▶ _DIRECTIONS_
Please transcribe the lines below exactly, and leave every image behind.

▶ _RECORDS SHOWN_
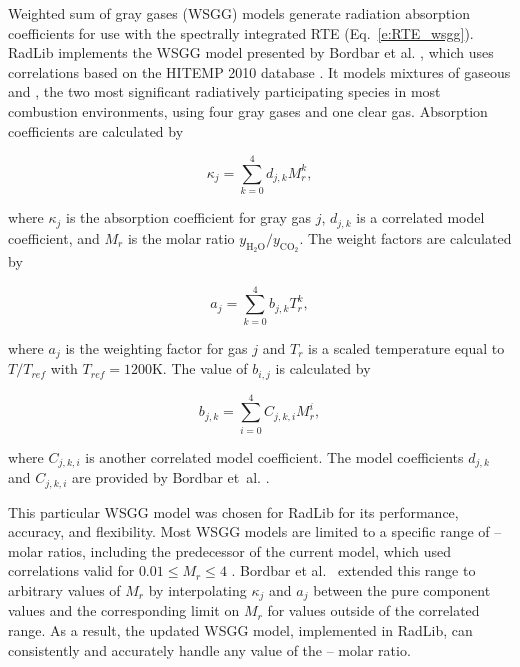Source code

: \documentclass[preprint,12pt]{elsarticle}
\begin{document}
Weighted sum of gray gases (WSGG) models generate radiation absorption coefficients for use with the spectrally integrated RTE (Eq.~\ref{e:RTE_wsgg}).
RadLib implements the WSGG model presented by Bordbar et al. \citep{Bordbar_2014,Bordbar_2020}, which uses correlations based on the HITEMP 2010 database \cite{Rothman_2010}. It models mixtures of gaseous  and , the two most significant radiatively participating species in most combustion environments, using four gray gases and one clear gas. Absorption coefficients are calculated by 
%
\begin{linenomath}
\begin{equation}
    \kappa_j=\sum_{k=0}^{4}d_{j,k}M_r^k,
\end{equation}
\end{linenomath}
%
where $\kappa_j$ is the absorption coefficient for gray gas $j$, $d_{j,k}$ is a correlated model coefficient, and $M_r$ is the molar ratio $y_{\mathrm{H_2O}}/y_{\mathrm{CO_2}}$. The weight factors are calculated by 
%
\begin{linenomath}
\begin{equation}
    a_j=\sum_{k=0}^{4}b_{j,k}T_r^k,
\end{equation}
\end{linenomath}
%
where $a_j$ is the weighting factor for gas $j$ and $T_r$ is a scaled temperature equal to $T/T_{ref}$ with $T_{ref}=1200$K. The value of $b_{i,j}$ is calculated by 
%
\begin{linenomath}
\begin{equation}
 b_{j,k}=\sum_{i=0}^{4}C_{j,k,i}M_r^i,
\end{equation}
\end{linenomath}
%
where $C_{j,k,i}$ is another correlated model coefficient. The model coefficients $d_{j,k}$ and $C_{j,k,i}$ are provided by Bordbar et~al. \citep{Bordbar_2014,Bordbar_2020}. 

This particular WSGG model was chosen for RadLib for its performance, accuracy, and flexibility. Most WSGG models are limited to a specific range of -- molar ratios, including the predecessor of the current model, which used correlations valid for $0.01\le M_r\le4$ \citep{Bordbar_2014}. Bordbar et al.~\citep{Bordbar_2020} extended this range to arbitrary values of $M_r$ by interpolating $\kappa_j$ and $a_j$ between the pure component values and the corresponding limit on $M_r$ for values outside of the correlated range. As a result, the updated WSGG model, implemented in RadLib, can consistently and accurately handle any value of the -- molar ratio. 
\end{document}
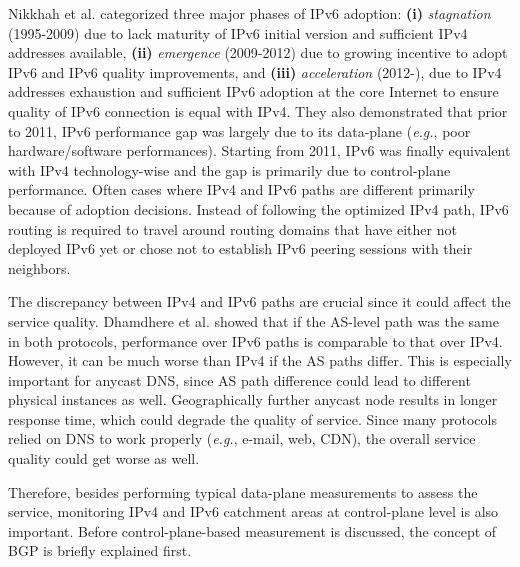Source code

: Nikkhah et al. \cite{7182788} categorized three major phases of IPv6 adoption: \textbf{(i)} \textit{stagnation }(1995-2009) due to lack maturity of IPv6 initial version and sufficient  IPv4 addresses available, \textbf{(ii)} \textit{emergence} (2009-2012) due to growing incentive to adopt IPv6 and IPv6 quality improvements, and \textbf{(iii)} \textit{acceleration} (2012-), due to IPv4 addresses exhaustion and sufficient IPv6 adoption at the core Internet to ensure quality of IPv6 connection is equal with IPv4. They also demonstrated that prior to 2011, IPv6 performance gap was largely due to its data-plane (\textit{e.g.}, poor hardware/software performances). Starting from 2011, IPv6 was finally equivalent with IPv4 technology-wise and the gap is primarily due to control-plane performance. Often cases where IPv4 and IPv6 paths are different primarily because of adoption decisions. Instead of following the optimized IPv4 path, IPv6 routing is required to travel around routing domains that have either not deployed IPv6 yet or chose not to establish IPv6 peering sessions with their neighbors. 

The discrepancy between IPv4 and IPv6 paths are crucial since it could affect the service quality. Dhamdhere et al. \cite{Dhamdhere:2012:MDI:2398776.2398832} showed that if the AS-level path was the same in both protocols, performance over IPv6 paths is comparable to that over IPv4. However, it can be much worse than IPv4 if the AS paths differ. This is especially important for anycast DNS, since AS path difference could lead to different physical instances as well. Geographically further anycast node results in longer response time, which could degrade the quality of service. Since many protocols relied on DNS to work properly (\textit{e.g.}, e-mail, web, CDN), the overall service quality could get worse as well. 

Therefore, besides performing typical data-plane measurements to assess the service, monitoring IPv4 and IPv6 catchment areas at control-plane level is also important. Before control-plane-based measurement is discussed, the concept of BGP is briefly explained first.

▶ _WRITTEN RESPONSE_
Source code

: \documentclass[preprint,12pt]{elsarticle}
\begin{document}
Weighted sum of gray gases (WSGG) models generate radiation absorption coefficients for use with the spectrally integrated RTE (Eq.~\ref{e:RTE_wsgg}).
RadLib implements the WSGG model presented by Bordbar et al. \citep{Bordbar_2014,Bordbar_2020}, which uses correlations based on the HITEMP 2010 database \cite{Rothman_2010}. It models mixtures of gaseous  and , the two most significant radiatively participating species in most combustion environments, using four gray gases and one clear gas. Absorption coefficients are calculated by 
%
\begin{linenomath}
\begin{equation}
    \kappa_j=\sum_{k=0}^{4}d_{j,k}M_r^k,
\end{equation}
\end{linenomath}
%
where $\kappa_j$ is the absorption coefficient for gray gas $j$, $d_{j,k}$ is a correlated model coefficient, and $M_r$ is the molar ratio $y_{\mathrm{H_2O}}/y_{\mathrm{CO_2}}$. The weight factors are calculated by 
%
\begin{linenomath}
\begin{equation}
    a_j=\sum_{k=0}^{4}b_{j,k}T_r^k,
\end{equation}
\end{linenomath}
%
where $a_j$ is the weighting factor for gas $j$ and $T_r$ is a scaled temperature equal to $T/T_{ref}$ with $T_{ref}=1200$K. The value of $b_{i,j}$ is calculated by 
%
\begin{linenomath}
\begin{equation}
 b_{j,k}=\sum_{i=0}^{4}C_{j,k,i}M_r^i,
\end{equation}
\end{linenomath}
%
where $C_{j,k,i}$ is another correlated model coefficient. The model coefficients $d_{j,k}$ and $C_{j,k,i}$ are provided by Bordbar et~al. \citep{Bordbar_2014,Bordbar_2020}. 

This particular WSGG model was chosen for RadLib for its performance, accuracy, and flexibility. Most WSGG models are limited to a specific range of -- molar ratios, including the predecessor of the current model, which used correlations valid for $0.01\le M_r\le4$ \citep{Bordbar_2014}. Bordbar et al.~\citep{Bordbar_2020} extended this range to arbitrary values of $M_r$ by interpolating $\kappa_j$ and $a_j$ between the pure component values and the corresponding limit on $M_r$ for values outside of the correlated range. As a result, the updated WSGG model, implemented in RadLib, can consistently and accurately handle any value of the -- molar ratio. 
\end{document}
Source code

: Nikkhah et al. \cite{7182788} categorized three major phases of IPv6 adoption: \textbf{(i)} \textit{stagnation }(1995-2009) due to lack maturity of IPv6 initial version and sufficient  IPv4 addresses available, \textbf{(ii)} \textit{emergence} (2009-2012) due to growing incentive to adopt IPv6 and IPv6 quality improvements, and \textbf{(iii)} \textit{acceleration} (2012-), due to IPv4 addresses exhaustion and sufficient IPv6 adoption at the core Internet to ensure quality of IPv6 connection is equal with IPv4. They also demonstrated that prior to 2011, IPv6 performance gap was largely due to its data-plane (\textit{e.g.}, poor hardware/software performances). Starting from 2011, IPv6 was finally equivalent with IPv4 technology-wise and the gap is primarily due to control-plane performance. Often cases where IPv4 and IPv6 paths are different primarily because of adoption decisions. Instead of following the optimized IPv4 path, IPv6 routing is required to travel around routing domains that have either not deployed IPv6 yet or chose not to establish IPv6 peering sessions with their neighbors. 

The discrepancy between IPv4 and IPv6 paths are crucial since it could affect the service quality. Dhamdhere et al. \cite{Dhamdhere:2012:MDI:2398776.2398832} showed that if the AS-level path was the same in both protocols, performance over IPv6 paths is comparable to that over IPv4. However, it can be much worse than IPv4 if the AS paths differ. This is especially important for anycast DNS, since AS path difference could lead to different physical instances as well. Geographically further anycast node results in longer response time, which could degrade the quality of service. Since many protocols relied on DNS to work properly (\textit{e.g.}, e-mail, web, CDN), the overall service quality could get worse as well. 

Therefore, besides performing typical data-plane measurements to assess the service, monitoring IPv4 and IPv6 catchment areas at control-plane level is also important. Before control-plane-based measurement is discussed, the concept of BGP is briefly explained first.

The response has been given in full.